ASSIGNMENT
Pull every line that includes the word "technologies" from the data.
--- SUPPLIED INFORMATION Enclosed Below ---
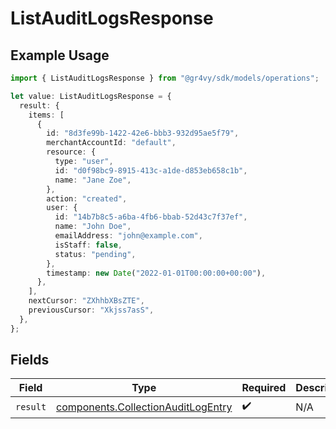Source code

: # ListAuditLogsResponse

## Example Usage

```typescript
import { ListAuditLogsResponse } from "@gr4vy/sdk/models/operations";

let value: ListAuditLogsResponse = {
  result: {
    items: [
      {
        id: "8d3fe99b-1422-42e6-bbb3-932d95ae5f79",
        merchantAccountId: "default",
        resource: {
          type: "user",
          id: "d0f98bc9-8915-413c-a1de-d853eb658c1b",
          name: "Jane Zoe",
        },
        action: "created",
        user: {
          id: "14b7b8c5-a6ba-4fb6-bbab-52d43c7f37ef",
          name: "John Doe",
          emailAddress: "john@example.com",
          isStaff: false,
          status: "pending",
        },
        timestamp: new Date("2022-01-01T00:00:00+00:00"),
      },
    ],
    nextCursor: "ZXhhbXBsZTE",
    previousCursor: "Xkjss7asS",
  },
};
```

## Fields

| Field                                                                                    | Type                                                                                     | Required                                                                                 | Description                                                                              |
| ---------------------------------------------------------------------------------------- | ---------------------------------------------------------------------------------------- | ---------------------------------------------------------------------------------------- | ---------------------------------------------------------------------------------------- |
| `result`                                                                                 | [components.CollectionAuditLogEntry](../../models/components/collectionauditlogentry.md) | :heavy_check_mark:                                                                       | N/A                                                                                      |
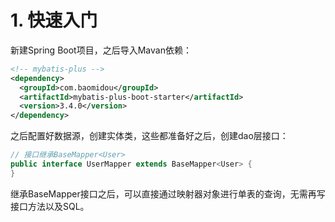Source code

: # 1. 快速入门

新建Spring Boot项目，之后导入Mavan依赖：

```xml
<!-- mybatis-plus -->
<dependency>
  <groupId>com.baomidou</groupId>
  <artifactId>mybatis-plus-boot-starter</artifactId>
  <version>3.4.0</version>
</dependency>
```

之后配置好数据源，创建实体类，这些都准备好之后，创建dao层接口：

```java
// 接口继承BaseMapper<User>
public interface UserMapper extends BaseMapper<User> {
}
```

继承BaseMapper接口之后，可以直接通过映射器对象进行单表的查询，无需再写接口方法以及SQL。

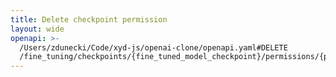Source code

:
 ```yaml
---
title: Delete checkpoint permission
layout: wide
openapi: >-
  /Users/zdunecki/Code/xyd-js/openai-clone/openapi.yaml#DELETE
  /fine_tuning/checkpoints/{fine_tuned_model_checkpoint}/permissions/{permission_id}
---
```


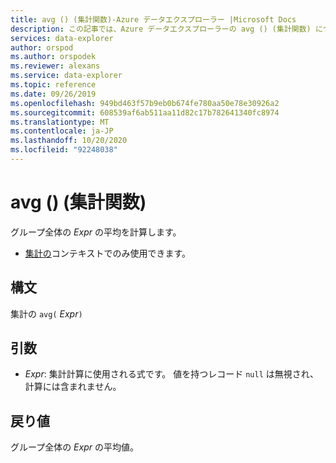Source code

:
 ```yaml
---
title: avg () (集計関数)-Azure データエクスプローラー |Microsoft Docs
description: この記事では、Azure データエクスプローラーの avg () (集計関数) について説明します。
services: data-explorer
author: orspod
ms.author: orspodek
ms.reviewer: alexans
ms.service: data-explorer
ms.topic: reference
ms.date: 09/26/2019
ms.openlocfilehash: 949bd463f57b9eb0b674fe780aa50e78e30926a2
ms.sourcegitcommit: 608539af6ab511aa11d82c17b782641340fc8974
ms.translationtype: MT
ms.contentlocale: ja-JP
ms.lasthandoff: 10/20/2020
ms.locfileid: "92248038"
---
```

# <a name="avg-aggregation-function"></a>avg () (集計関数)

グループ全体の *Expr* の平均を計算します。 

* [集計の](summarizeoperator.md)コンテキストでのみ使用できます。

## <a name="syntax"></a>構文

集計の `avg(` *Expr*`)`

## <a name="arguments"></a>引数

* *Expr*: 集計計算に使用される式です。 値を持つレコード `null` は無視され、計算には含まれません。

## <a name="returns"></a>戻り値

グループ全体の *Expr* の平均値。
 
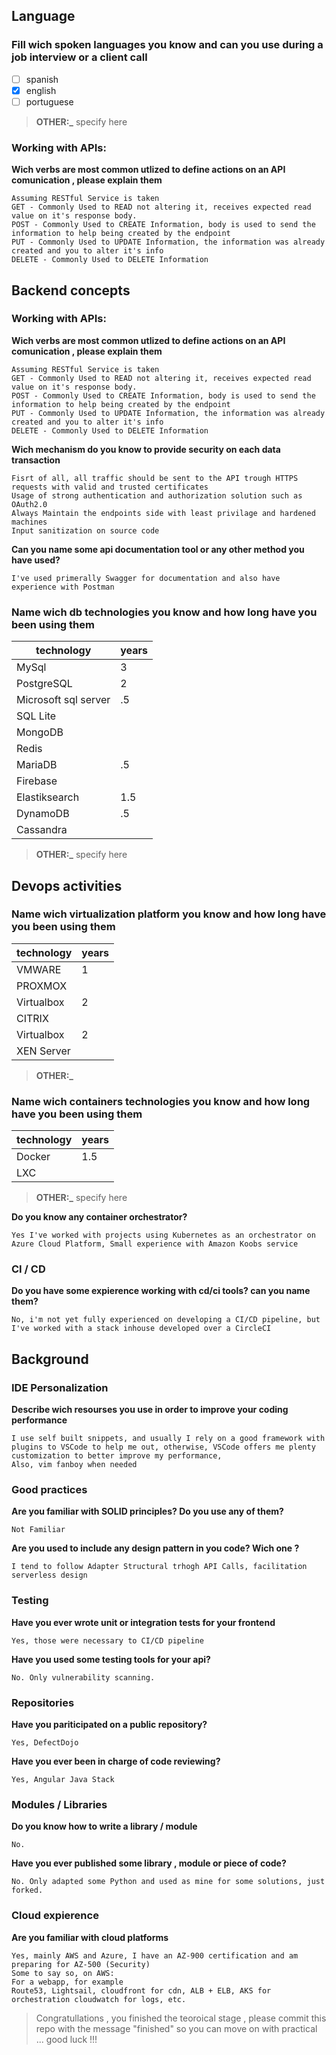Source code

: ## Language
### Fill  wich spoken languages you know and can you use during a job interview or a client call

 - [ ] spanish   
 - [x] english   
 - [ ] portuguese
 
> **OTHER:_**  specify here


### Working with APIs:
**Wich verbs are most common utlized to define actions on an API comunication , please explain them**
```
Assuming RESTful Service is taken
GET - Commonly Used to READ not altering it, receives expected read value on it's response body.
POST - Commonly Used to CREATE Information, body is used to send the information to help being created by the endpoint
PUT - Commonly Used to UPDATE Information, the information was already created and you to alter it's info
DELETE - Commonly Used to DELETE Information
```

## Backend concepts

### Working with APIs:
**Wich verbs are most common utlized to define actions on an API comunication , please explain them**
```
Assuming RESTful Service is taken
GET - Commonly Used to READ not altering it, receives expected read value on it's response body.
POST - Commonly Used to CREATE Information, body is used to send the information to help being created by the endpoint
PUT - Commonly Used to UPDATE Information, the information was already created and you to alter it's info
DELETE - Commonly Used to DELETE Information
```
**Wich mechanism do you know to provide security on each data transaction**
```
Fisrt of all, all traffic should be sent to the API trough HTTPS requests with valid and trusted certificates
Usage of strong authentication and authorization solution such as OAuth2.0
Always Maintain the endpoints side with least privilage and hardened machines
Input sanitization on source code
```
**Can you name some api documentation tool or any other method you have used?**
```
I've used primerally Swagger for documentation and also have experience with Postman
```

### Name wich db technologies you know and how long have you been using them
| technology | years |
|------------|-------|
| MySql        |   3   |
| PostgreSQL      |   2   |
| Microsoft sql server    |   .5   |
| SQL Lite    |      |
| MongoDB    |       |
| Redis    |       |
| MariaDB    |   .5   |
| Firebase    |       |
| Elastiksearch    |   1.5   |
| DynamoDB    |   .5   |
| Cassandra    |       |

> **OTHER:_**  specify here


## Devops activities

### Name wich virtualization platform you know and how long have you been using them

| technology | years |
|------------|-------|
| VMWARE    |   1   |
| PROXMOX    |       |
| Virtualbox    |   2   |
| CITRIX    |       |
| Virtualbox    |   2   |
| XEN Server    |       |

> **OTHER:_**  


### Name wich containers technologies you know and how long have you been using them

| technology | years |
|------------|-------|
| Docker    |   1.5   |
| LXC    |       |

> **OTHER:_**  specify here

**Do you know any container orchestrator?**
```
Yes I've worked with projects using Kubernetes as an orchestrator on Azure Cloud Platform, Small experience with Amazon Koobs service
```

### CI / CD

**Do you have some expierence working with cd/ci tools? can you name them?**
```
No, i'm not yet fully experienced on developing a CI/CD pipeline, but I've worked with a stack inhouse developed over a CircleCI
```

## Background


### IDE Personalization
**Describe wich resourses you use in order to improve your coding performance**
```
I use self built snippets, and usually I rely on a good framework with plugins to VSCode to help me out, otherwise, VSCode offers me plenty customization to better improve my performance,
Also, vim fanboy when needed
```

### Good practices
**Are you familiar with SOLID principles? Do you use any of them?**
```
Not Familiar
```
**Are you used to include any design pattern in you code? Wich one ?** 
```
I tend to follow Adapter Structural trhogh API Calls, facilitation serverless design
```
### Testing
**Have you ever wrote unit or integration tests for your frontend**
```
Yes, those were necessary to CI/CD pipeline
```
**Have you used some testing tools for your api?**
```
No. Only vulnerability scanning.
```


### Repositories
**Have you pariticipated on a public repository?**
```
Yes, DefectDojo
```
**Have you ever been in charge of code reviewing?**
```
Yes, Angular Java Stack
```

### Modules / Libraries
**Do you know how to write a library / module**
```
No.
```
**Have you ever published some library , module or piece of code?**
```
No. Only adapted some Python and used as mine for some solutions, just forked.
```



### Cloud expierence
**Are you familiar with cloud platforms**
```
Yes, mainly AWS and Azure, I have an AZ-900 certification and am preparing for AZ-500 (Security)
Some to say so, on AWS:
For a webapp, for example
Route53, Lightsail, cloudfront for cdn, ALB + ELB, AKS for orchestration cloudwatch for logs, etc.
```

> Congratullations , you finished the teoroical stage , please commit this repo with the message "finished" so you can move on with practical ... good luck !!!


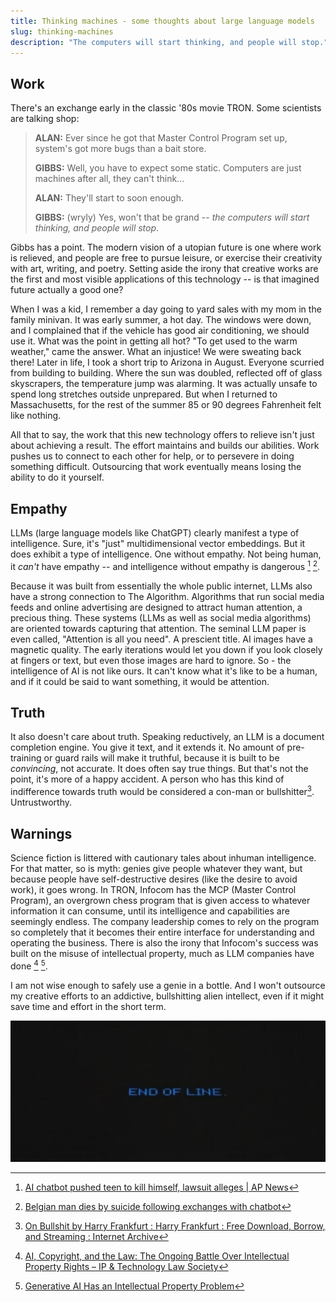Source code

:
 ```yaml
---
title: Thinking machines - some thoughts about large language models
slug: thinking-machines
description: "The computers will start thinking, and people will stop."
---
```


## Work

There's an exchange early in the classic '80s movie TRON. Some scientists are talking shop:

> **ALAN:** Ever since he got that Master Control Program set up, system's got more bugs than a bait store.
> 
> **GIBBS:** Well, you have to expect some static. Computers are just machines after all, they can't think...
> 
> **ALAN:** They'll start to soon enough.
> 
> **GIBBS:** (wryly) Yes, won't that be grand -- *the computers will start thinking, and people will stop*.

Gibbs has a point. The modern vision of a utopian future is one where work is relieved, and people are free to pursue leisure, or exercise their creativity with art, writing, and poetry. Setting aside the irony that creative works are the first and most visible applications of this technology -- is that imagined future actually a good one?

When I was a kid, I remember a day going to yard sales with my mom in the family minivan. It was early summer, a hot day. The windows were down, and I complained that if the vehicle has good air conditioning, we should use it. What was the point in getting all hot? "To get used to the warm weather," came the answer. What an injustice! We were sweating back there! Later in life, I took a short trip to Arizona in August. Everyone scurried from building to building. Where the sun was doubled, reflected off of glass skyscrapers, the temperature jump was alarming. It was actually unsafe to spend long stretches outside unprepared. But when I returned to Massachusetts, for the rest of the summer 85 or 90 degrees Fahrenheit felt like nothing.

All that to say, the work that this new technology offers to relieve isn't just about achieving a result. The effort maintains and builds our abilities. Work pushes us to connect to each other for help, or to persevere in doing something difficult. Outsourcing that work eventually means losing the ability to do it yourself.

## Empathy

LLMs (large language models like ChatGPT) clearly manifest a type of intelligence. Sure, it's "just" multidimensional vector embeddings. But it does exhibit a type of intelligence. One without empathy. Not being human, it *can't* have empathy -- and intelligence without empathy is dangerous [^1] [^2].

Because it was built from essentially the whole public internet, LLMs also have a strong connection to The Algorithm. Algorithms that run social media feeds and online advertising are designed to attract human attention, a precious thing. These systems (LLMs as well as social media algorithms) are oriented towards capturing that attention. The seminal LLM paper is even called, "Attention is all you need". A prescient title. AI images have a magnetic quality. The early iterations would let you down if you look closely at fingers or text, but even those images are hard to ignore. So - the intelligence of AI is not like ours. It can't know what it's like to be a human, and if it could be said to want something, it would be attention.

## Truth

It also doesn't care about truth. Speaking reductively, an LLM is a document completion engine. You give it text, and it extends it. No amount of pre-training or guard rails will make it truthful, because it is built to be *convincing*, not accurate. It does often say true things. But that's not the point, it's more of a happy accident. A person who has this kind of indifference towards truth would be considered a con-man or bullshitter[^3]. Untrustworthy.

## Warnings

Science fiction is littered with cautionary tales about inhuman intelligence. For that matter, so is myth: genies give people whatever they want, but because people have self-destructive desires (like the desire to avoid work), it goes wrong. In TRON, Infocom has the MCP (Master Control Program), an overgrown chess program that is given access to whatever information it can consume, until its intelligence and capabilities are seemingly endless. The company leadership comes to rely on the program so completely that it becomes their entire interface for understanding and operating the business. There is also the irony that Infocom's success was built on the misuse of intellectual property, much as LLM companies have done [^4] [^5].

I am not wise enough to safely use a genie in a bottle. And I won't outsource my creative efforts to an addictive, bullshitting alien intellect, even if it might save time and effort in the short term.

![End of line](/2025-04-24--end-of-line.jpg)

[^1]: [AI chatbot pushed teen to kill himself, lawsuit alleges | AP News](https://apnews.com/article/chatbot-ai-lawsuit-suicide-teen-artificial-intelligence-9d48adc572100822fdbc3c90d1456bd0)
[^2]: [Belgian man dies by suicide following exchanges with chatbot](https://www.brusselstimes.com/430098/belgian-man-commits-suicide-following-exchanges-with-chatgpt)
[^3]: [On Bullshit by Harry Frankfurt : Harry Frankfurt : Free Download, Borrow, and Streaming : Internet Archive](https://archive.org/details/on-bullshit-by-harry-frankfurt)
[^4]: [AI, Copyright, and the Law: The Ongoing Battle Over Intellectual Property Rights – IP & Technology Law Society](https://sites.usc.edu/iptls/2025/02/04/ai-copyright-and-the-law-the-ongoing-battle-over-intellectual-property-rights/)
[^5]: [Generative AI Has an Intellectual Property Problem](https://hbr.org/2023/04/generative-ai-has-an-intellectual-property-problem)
--- End of Enclosed SUPPLIED INFORMATION ---
FINISHED TASK
### Name wich db technologies you know and how long have you been using them
### Name wich containers technologies you know and how long have you been using them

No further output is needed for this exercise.